Yes. Normally (when read orientation is consistent) truncation can be used with extract-reads to match the exact same site and length as in the query. For example:
imaginary query:
ACGTACGTACGTACGTACGTACGTACGTcccccccccccccccc
imaginary reference:
gggggggggggggggACGTACGTACGTACGTACGTACGTACGTccccccccccccccccgggggggggggggg
(lowercase "g"s == primer sites)
(lowercase "c"s == part of amplicon sequence that corresponds to region that was truncated from query by dada2)
(bold == part of amplicon that appears in truncated forward reads/reference sequences)
Using extract-reads on that reference would yield an exact match (or in real life just match the same region/conditions so enable exact or similar matches between query and ref):
truncated query: ACGTACGTACGTACGTACGTACGTACGT
truncated refseq: ACGTACGTACGTACGTACGTACGTACGT
However, when orientations are mixed, you don't know which end of the amplicon your query sequences are on... you will have a mixture of:
ACGTACGTACGTACGTACGTACGTACGTcccccccccccccccc
and its reverse complement:
gggggggggggggggACGTACGTACGTACGTACGTACGTACGT
Which truncated (on 3' end of each read) will yield:
ACGTACGTACGTACGTACGTACGTACGT
and
gggggggggggggggACGTACGTACGTAC
So you are covering different parts of the complete amplicon. Hence, the reference sequences should be untruncated to cover the full amplicon so that you can hit any part.
Should be not using the trun-len at all for the extract reads command ?
Correct
–p-trunc-len 250 \ #Remove this?
Yes, remove
–p-min-length 100 \ #Keep this?
–p-max-length 400 \ #Also keep this?
keep both, but adjust to expected ranges (this could also cause unassignments if the ranges are not being set correctly).
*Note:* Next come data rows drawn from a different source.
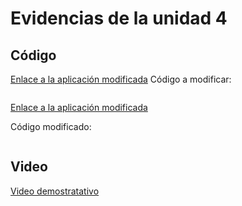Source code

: # Evidencias de la unidad 4

## Código

[Enlace a la aplicación modificada]([URL]https://editor.p5js.org/thehunteruwu/sketches/FSW71z5Nl) 
Código a modificar:

``` js

```

[Enlace a la aplicación modificada](URL)

Código modificado:

``` js

```

## Video

[Video demostratativo](URL)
Check the lit for what the expected amplicon ranges are — setting broad limits probably does not hurt, these are really just used as safeguards, since occasionally some primer sets and reference database combinations can yield some spurious hits that cause issues during classification... unusually short or large amplicons are a good indicator of spurious hits.
I got pretty good classification percentages in my other region but maybe this was just luck?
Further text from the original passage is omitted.